Other weeds in the basin may or may not pose a threat of longterm dominance. There's the fragrant Pineappleweed, rare in Princeton and perhaps a hitchhiker in the seed mix. And a plant that makes discreet, silver green pincushion shapes, more reminiscent of a desert landscape.

Along with the weeding, seeds of local native floodplain wildflowers have been raked into the bare ground, and some softrush, sensitive fern, rose mallow hibiscus, buttonbush, and cutleaf coneflower added. Some of these were later found pulled out, perhaps by the deer, to which I responded by replanting them close to other plants that might better disguise them.

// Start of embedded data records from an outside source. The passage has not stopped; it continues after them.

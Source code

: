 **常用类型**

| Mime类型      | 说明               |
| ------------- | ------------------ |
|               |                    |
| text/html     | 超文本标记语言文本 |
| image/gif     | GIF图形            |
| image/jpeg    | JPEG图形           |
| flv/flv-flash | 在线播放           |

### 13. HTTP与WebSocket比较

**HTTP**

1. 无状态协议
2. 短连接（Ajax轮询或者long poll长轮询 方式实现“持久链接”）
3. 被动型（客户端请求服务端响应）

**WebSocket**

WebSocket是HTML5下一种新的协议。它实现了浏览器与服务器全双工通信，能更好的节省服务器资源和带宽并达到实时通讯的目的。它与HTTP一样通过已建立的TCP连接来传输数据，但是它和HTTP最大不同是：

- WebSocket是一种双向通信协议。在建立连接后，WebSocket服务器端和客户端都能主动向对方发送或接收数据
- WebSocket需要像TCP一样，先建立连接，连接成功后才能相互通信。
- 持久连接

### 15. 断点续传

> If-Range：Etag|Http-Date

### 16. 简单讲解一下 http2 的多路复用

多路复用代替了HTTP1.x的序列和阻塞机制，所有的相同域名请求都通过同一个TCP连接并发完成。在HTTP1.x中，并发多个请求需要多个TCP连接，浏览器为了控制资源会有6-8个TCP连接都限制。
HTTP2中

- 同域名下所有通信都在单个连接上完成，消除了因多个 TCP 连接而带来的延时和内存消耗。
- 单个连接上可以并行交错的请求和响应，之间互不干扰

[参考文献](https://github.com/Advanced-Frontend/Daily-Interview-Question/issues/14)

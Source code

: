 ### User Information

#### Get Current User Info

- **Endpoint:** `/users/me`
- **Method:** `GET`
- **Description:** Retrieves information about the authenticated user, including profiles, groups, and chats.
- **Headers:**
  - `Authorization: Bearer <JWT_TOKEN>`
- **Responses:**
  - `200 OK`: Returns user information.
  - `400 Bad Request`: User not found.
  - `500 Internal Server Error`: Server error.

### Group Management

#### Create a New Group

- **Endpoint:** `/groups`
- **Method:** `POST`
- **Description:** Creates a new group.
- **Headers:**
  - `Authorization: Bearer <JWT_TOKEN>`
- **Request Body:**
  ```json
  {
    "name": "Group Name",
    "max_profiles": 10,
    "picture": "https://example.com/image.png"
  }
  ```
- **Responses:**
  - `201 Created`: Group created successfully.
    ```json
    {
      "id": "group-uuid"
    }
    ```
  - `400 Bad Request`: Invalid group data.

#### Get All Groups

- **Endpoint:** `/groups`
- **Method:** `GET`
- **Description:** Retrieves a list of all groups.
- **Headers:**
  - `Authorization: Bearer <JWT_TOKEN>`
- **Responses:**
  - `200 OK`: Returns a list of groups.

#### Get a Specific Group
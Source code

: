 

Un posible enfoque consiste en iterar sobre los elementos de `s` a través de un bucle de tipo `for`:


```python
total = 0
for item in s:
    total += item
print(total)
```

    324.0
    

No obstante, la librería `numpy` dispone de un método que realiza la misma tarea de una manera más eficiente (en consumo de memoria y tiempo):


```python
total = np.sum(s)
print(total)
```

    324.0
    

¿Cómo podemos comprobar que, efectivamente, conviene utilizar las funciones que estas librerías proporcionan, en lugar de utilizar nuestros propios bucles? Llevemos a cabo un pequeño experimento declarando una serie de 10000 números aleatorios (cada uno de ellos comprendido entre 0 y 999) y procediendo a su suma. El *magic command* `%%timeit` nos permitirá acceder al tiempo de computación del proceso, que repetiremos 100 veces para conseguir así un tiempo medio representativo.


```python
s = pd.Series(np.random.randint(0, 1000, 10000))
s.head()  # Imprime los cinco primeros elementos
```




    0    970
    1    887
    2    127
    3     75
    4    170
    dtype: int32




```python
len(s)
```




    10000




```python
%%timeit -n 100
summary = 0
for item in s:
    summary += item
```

Even with the deer causing some setbacks, wild gardening at this stage is satisfying, requiring relatively little work to achieve considerable longterm effect. People passing by, out for an evening walk or headed to their plot over at the community garden nearby, stop and show an interest. Some even offer to help. The peacefulness of the park, the light work amidst leisure, the green all around and big sky above, all this is good for the soul.

Informed followup is a given in most fields of care for living things, but somehow native plantings in public spaces have been expected to fend for themselves. We'll see how this interplay of living thing and vision plays out.